The fight about how Medicare compensates disproportionate share hospitals (“DSH”) is one of the longest-running reimbursement disputes of recent years, and it has generated copious work for judges around the country. In a 5-4 decision, the U.S. Supreme Court settled one piece of the conflict: the counting of “Medicare-entitled” patients in the Medicare fraction of the “disproportionate-patient percentage.” Becerra v. Empire Health Found., 597 U.S. ___ (2022) (slip op.). The Supreme Court concluded that the proper calculation, under the statute, counts “individuals ‘entitled to [Medicare] benefits[,]’ . . . regardless of whether they are receiving Medicare payments” for certain services. Id. (slip op., at 18) (emphasis added).
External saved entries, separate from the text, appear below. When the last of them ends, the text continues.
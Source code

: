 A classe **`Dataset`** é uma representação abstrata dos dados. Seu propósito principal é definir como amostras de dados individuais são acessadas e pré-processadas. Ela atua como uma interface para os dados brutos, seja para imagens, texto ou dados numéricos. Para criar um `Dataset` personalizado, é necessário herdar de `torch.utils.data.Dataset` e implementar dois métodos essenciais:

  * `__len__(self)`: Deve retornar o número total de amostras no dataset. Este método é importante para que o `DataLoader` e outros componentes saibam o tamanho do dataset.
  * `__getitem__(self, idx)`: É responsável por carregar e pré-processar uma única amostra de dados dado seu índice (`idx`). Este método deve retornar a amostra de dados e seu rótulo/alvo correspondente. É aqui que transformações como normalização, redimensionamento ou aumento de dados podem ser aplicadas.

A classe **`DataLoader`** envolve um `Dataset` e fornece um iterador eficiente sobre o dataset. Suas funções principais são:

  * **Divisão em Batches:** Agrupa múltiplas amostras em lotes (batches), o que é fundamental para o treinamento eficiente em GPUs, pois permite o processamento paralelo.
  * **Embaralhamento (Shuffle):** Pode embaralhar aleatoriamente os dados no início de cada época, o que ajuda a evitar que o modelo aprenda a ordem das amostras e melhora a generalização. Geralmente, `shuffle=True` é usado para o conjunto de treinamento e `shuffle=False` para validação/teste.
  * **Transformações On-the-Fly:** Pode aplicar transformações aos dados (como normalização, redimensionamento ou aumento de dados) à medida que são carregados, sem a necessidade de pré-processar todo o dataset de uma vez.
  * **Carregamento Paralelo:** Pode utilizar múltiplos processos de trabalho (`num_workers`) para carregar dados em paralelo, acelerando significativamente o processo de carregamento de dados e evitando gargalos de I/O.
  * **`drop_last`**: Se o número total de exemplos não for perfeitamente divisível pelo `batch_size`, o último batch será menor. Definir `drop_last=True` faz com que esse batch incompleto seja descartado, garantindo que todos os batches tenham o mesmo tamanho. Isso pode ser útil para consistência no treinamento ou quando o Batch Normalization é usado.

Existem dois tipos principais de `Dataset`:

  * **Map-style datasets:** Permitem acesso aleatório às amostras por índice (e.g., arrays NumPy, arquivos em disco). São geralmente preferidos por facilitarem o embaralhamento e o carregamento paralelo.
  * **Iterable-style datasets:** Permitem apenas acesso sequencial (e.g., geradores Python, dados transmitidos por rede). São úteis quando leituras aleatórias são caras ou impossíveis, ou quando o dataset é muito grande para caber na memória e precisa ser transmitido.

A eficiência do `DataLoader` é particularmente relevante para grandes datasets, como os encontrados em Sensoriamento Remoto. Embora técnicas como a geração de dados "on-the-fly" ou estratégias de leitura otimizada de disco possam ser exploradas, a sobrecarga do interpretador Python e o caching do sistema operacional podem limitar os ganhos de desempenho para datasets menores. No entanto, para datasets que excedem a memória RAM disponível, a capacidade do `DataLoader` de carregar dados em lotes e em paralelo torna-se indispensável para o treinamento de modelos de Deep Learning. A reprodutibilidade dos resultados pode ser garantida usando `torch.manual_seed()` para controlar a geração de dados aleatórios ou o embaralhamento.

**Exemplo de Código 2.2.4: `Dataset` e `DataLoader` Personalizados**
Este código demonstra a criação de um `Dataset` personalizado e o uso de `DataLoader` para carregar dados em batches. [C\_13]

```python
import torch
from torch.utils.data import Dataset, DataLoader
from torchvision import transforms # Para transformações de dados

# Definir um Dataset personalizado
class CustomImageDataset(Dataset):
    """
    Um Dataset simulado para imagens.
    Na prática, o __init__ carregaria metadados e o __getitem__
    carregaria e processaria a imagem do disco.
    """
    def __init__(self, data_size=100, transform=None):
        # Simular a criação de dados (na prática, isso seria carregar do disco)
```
DSH payments are made to hospitals with a large low-income patient mix. “The mark-up reflects that low-income individuals are often more expensive to treat than higher income ones, even for the same medical conditions.” Id. (slip op., at 3). The federal government thus gives hospitals a financial boost for treating a “disproportionate share” of the indigent population.
The DHS payment depends on a hospital’s “disproportionate-patient percentage,” which is basically the sum of two fractions: the Medicare fraction, which reflects what portion of the Medicare patients were low-income; and the Medicaid fraction, which reflects what portion of the non-Medicare patients were on Medicaid. Historically, HHS calculated the Medicare fraction by including only patients actually receiving certain Medicare benefits for their care. In 2004, however, HHS changed course and issued a new rule. It counted, in the Medicare fraction, all patients who were eligible for Medicare benefits generally (essentially, over 65 or disabled), even if particular benefits were not actually being paid. For most providers, that change resulted in a pay cut.
The new rule sparked several lawsuits. Hospitals challenged HHS’s policy based on the authorizing statutory language. These hospitals essentially argued in favor of the old methodology. Appeals led to a circuit split, with the Sixth and D.C. Circuits agreeing with HHS, and the Ninth Circuit ruling that HHS had misread the statute.